- What are the different types of broadband connections available in rural/remote areas
- Find an option that works best for you, depending on what is available
- ADSL/ADSL2+, mobile broadband, satellite broadband
It is 2017 and living in a regional or remote area in Australia doesn’t have to mean you are restricted to a dial-up internet connection. Thanks to the Australian Federal Government’s commitment to increase the access to and quality of broadband internet in regional and remote areas through the National Broadband Guarantee, there are more reliable options available for you to find the most suitable plan for your household.
National Broadband Network (NBN)
Your first point of call when looking for a new broadband connection is the NBN. The NBN is a project which is funded by the Australian Government, which is aimed at providing a faster and more reliable internet connection. For those of you who are located in rural areas, you will most likely have the availability of a Fixed Wireless NBN connection.
To find out if you can get the NBN please use our tool which allows you to check your address here.
If you're still a little confused with how to get connected to the NBN feel free to call our friendly staff on 1300 763 813 and they can assist you further.
While it may be unlikely that any Australian broadband provider has installed NBN in regional and remote areas it is still often possible to receive ADSL or ADSL2+ broadband connection with most providers. If it is available, Internet Providers will always offer ADSL2+ as it is essentially the same thing, but improved like an iPhone 4 vs an iPhone 7.
Both deliver internet through copper phone lines and download speeds are closely related to the distance your house is from the telephone exchange. If you are more than five kilometres from the telephone exchange it is likely your broadband provider will not be able to provide a service due to the high level of transmission loss that would occur. That would essentially render your broadband connection too slow to be worthwhile.
Other factors that affect the speed of your internet includes the internet traffic of your neighbourhood, quality of your telephone line and the websites you are accessing. No matter which Australian broadband provider you choose, if you are too far away from the exchange, data transfer speeds will be a barrier in being able to use this service.
4G and Mobile Broadband
The Telstra network boasts the broadest coverage for mobile broadband in Australia. Mobile broadband uses the mobile phone network to transfer data and provides users with a fast broadband internet connection. If you have mobile phone reception will Telstra in your area, chances are you will be able to receive mobile broadband which covers around approximately 98% of the Australian population.
Other providers such Optus and Vodafone also are big players in the 4G coverage race claiming 95% and 96.9% of the country can access their services respectively. Depending on which provider has mobile coverage in your area will determine which provider can offer you a mobile broadband service.
Factors that might influence your service spans mountain ranges and infrastructure to the layout of your home so you will need to check the coverage in your area before signing up to a mobile broadband plan.
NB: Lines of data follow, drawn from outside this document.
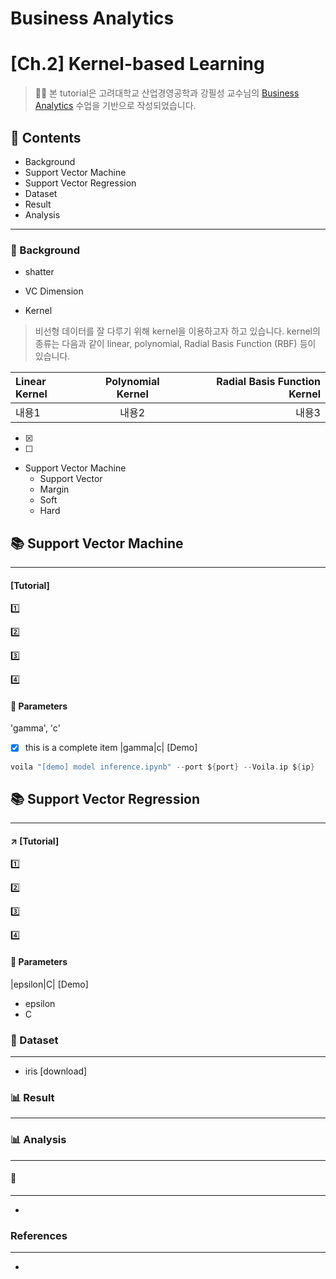 # Business Analytics
# **[Ch.2] Kernel-based Learning**
>👨‍🏫 본 tutorial은 고려대학교 산업경영공학과 강필성 교수님의 [Business Analytics](https://github.com/pilsung-kang/Business-Analytics-IME654-) 수업을 기반으로 작성되었습니다.


## 📂 Contents
* Background
* Support Vector Machine
* Support Vector Regression
* Dataset
* Result
* Analysis

-----------------------------
### :pushpin: Background
* shatter
>

* VC Dimension
>

* Kernel
> 비선형 데이터를 잘 다루기 위해 kernel을 이용하고자 하고 있습니다. 
> kernel의 종류는 다음과 같이 linear, polynomial, Radial Basis Function (RBF) 등이 있습니다.
> 

|Linear Kernel|Polynomial Kernel|Radial Basis Function Kernel|
|:---|:---:|---:| 
|내용1|내용2|내용3|

- [x]
- [ ]

* Support Vector Machine
  * Support Vector
  * Margin
   - Soft
   - Hard

## :books: Support Vector Machine
-----------------------------
#### [Tutorial]

:one: 

:two:

:three:

:four:

#### :pushpin: Parameters 
'gamma', 'c'
- [x] this is a complete item
|gamma|c| [Demo]

```swift
voila "[demo] model inference.ipynb" --port ${port} --Voila.ip ${ip}
```


## :books: Support Vector Regression
----------------------------
#### :arrow_upper_right: [Tutorial]

:one: 

:two:

:three:

:four:

#### :pushpin: Parameters 
|epsilon|C| [Demo]
* epsilon
* C


### :pushpin: Dataset
----------------------------
* iris [download]


### :bar_chart: Result
-----------------------------


### 📊 Analysis
------------------------------


#### 💬
----------------------------
* 

### References
------------------------------
* 
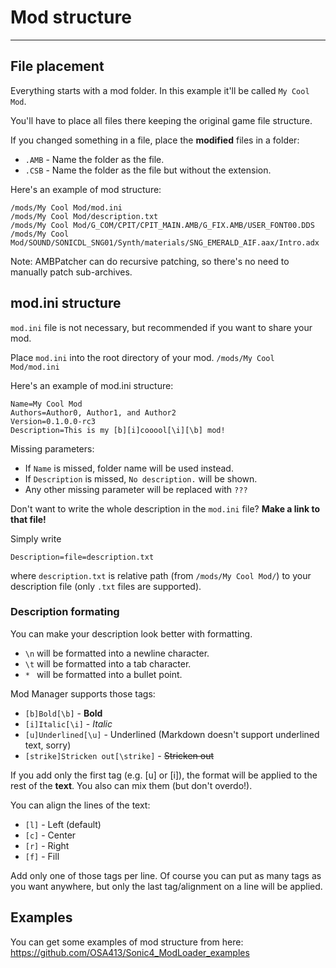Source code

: # Mod structure
---------------------------

## File placement

Everything starts with a mod folder. In this example it'll be called `My Cool Mod`.

You'll have to place all files there keeping the original game file structure.

If you changed something in a file, place the **modified** files in a folder:
* `.AMB` - Name the folder as the file.
* `.CSB` - Name the folder as the file but without the extension.

Here's an example of mod structure:
```
/mods/My Cool Mod/mod.ini
/mods/My Cool Mod/description.txt
/mods/My Cool Mod/G_COM/CPIT/CPIT_MAIN.AMB/G_FIX.AMB/USER_FONT00.DDS
/mods/My Cool Mod/SOUND/SONICDL_SNG01/Synth/materials/SNG_EMERALD_AIF.aax/Intro.adx
```

Note: AMBPatcher can do recursive patching, so there's no need to manually patch sub-archives.

## mod.ini structure

`mod.ini` file is not necessary, but recommended if you want to share your mod.

Place `mod.ini` into the root directory of your mod.
`/mods/My Cool Mod/mod.ini`

Here's an example of mod.ini structure:
```
Name=My Cool Mod
Authors=Author0, Author1, and Author2
Version=0.1.0.0-rc3
Description=This is my [b][i]cooool[\i][\b] mod!
```

Missing parameters:
* If `Name` is missed, folder name will be used instead.
* If `Description` is missed, `No description.` will be shown.
* Any other missing parameter will be replaced with `???`

Don't want to write the whole description in the `mod.ini` file? **Make a link to that file!**

Simply write
```
Description=file=description.txt
```
where `description.txt` is relative path (from `/mods/My Cool Mod/`) to your description file (only `.txt` files are supported).

### Description formating

You can make your description look better with formatting.

* `\n` will be formatted into a newline character.
* `\t` will be formatted into a tab character.
* `* ` will be formatted into a bullet point.

Mod Manager supports those tags:

* `[b]Bold[\b]` - **Bold**
* `[i]Italic[\i]` - *Italic*
* `[u]Underlined[\u]` - Underlined (Markdown doesn't support underlined text, sorry)
* `[strike]Stricken out[\strike]` - ~~Stricken out~~

If you add only the first tag (e.g. [u] or [i]), the format will be applied to the rest of the **text**. You also can mix them (but don't overdo!).

You can align the lines of the text:

* `[l]` - Left (default)
* `[c]` - Center
* `[r]` - Right
* `[f]` - Fill

Add only one of those tags per line. Of course you can put as many tags as you want anywhere, but only the last tag/alignment on a line will be applied.

## Examples

You can get some examples of mod structure from here: https://github.com/OSA413/Sonic4_ModLoader_examples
If both mobile and ADSL2+ broadband options are not available in your area, you may want to consider getting a satellite broadband connection.
With the Federal Government’s National Broadband Guarantee, you may even be eligible for government assistance on the installation costs of a satellite broadband connection.
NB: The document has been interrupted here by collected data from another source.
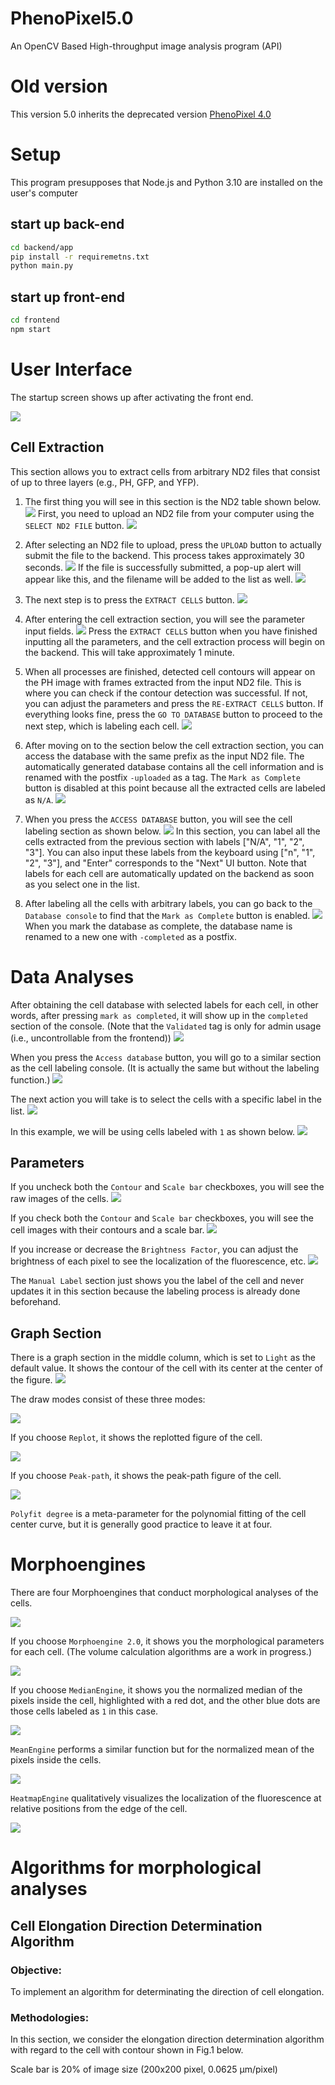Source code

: # PhenoPixel5.0
An OpenCV Based High-throughput image analysis program (API)

# Old version 

This version 5.0 inherits the deprecated version [PhenoPixel 4.0](https://github.com/ikeda042/PhenoPixel4.0)

# Setup 

This program presupposes that Node.js and Python 3.10 are installed on the user's computer


## start up back-end

```bash
cd backend/app
pip install -r requiremetns.txt
python main.py
```

## start up front-end

```bash
cd frontend
npm start
```

# User Interface

The startup screen shows up after activating the front end. 
   
![](docs_images/1.png)

## Cell Extraction

This section allows you to extract cells from arbitrary ND2 files that consist of up to three layers (e.g., PH, GFP, and YFP).

1. The first thing you will see in this section is the ND2 table shown below.
   ![](docs_images/2.png)
   First, you need to upload an ND2 file from your computer using the `SELECT ND2 FILE` button.
   ![](docs_images/3.png)

2. After selecting an ND2 file to upload, press the `UPLOAD` button to actually submit the file to the backend. This process takes approximately 30 seconds.
   ![](docs_images/4.png)
   If the file is successfully submitted, a pop-up alert will appear like this, and the filename will be added to the list as well.
   ![](docs_images/5.png)

3. The next step is to press the `EXTRACT CELLS` button.
   ![](docs_images/6.png)

4. After entering the cell extraction section, you will see the parameter input fields.
   ![](docs_images/7.png)
   Press the `EXTRACT CELLS` button when you have finished inputting all the parameters, and the cell extraction process will begin on the backend. This will take approximately 1 minute.

   <!-- Add parameter descriptions here. -->
5. When all processes are finished, detected cell contours will appear on the PH image with frames extracted from the input ND2 file. This is where you can check if the contour detection was successful. If not, you can adjust the parameters and press the `RE-EXTRACT CELLS` button. If everything looks fine, press the `GO TO DATABASE` button to proceed to the next step, which is labeling each cell.
   ![](docs_images/8.png)

6. After moving on to the section below the cell extraction section, you can access the database with the same prefix as the input ND2 file. The automatically generated database contains all the cell information and is renamed with the postfix `-uploaded` as a tag. The `Mark as Complete` button is disabled at this point because all the extracted cells are labeled as `N/A`.
   ![](docs_images/9.png)

7. When you press the `ACCESS DATABASE` button, you will see the cell labeling section as shown below.
   ![](docs_images/10.png)
   In this section, you can label all the cells extracted from the previous section with labels ["N/A", "1", "2", "3"]. You can also input these labels from the keyboard using ["n", "1", "2", "3"], and "Enter" corresponds to the "Next" UI button. Note that labels for each cell are automatically updated on the backend as soon as you select one in the list.

8. After labeling all the cells with arbitrary labels, you can go back to the `Database console` to find that the `Mark as Complete` button is enabled. 
   ![](docs_images/12.png)
   When you mark the database as complete, the database name is renamed to a new one with `-completed` as a postfix.

# Data Analyses

After obtaining the cell database with selected labels for each cell, in other words, after pressing `mark as completed`, it will show up in the `completed` section of the console. (Note that the `Validated` tag is only for admin usage (i.e., uncontrollable from the frontend))
   ![](docs_images/13.png)

When you press the `Access database` button, you will go to a similar section as the cell labeling console. (It is actually the same but without the labeling function.)
   ![](docs_images/14.png)

The next action you will take is to select the cells with a specific label in the list. 
   ![](docs_images/15.png)

   In this example, we will be using cells labeled with `1` as shown below.
   ![](docs_images/16.png)

## Parameters 

If you uncheck both the `Contour` and `Scale bar` checkboxes, you will see the raw images of the cells. 
   ![](docs_images/17.png)

If you check both the `Contour` and `Scale bar` checkboxes, you will see the cell images with their contours and a scale bar. 
   ![](docs_images/18.png)

If you increase or decrease the `Brightness Factor`, you can adjust the brightness of each pixel to see the localization of the fluorescence, etc. 
   ![](docs_images/19.png)

The `Manual Label` section just shows you the label of the cell and never updates it in this section because the labeling process is already done beforehand.

## Graph Section

There is a graph section in the middle column, which is set to `Light` as the default value. It shows the contour of the cell with its center at the center of the figure.
   ![](docs_images/20.png)

The draw modes consist of these three modes:

![](docs_images/21.png)

If you choose `Replot`, it shows the replotted figure of the cell. 

![](docs_images/22.png)

If you choose `Peak-path`, it shows the peak-path figure of the cell. 

![](docs_images/23.png)

`Polyfit degree` is a meta-parameter for the polynomial fitting of the cell center curve, but it is generally good practice to leave it at four.

# Morphoengines 

There are four Morphoengines that conduct morphological analyses of the cells.

![](docs_images/24.png)

If you choose `Morphoengine 2.0`, it shows you the morphological parameters for each cell. 
(The volume calculation algorithms are a work in progress.)

![](docs_images/25.png)

If you choose `MedianEngine`, it shows you the normalized median of the pixels inside the cell, highlighted with a red dot, and the other blue dots are those cells labeled as `1` in this case.

![](docs_images/26.png)

`MeanEngine` performs a similar function but for the normalized mean of the pixels inside the cells.

![](docs_images/27.png)

`HeatmapEngine` qualitatively visualizes the localization of the fluorescence at relative positions from the edge of the cell.

![](docs_images/28.png)










    



# Algorithms for morphological analyses 

## Cell Elongation Direction Determination Algorithm

### Objective:
To implement an algorithm for determinating the direction of cell elongation.

### Methodologies: 

In this section, we consider the elongation direction determination algorithm with regard to the cell with contour shown in Fig.1 below. 

Scale bar is 20% of image size (200x200 pixel, 0.0625 µm/pixel)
With that being said, the monthly cost of Satellite Broadband is still relatively expensive compared to other broadband options so if you are able to receive an ADSL2+ or mobile connection, we’d suggest you go for one of those as they’ll be more affordable!
Further, satellite broadband connections can be affected by weather conditions and cloud coverage that make them less reliable than an ADSL2+ broadband connection over the phone line.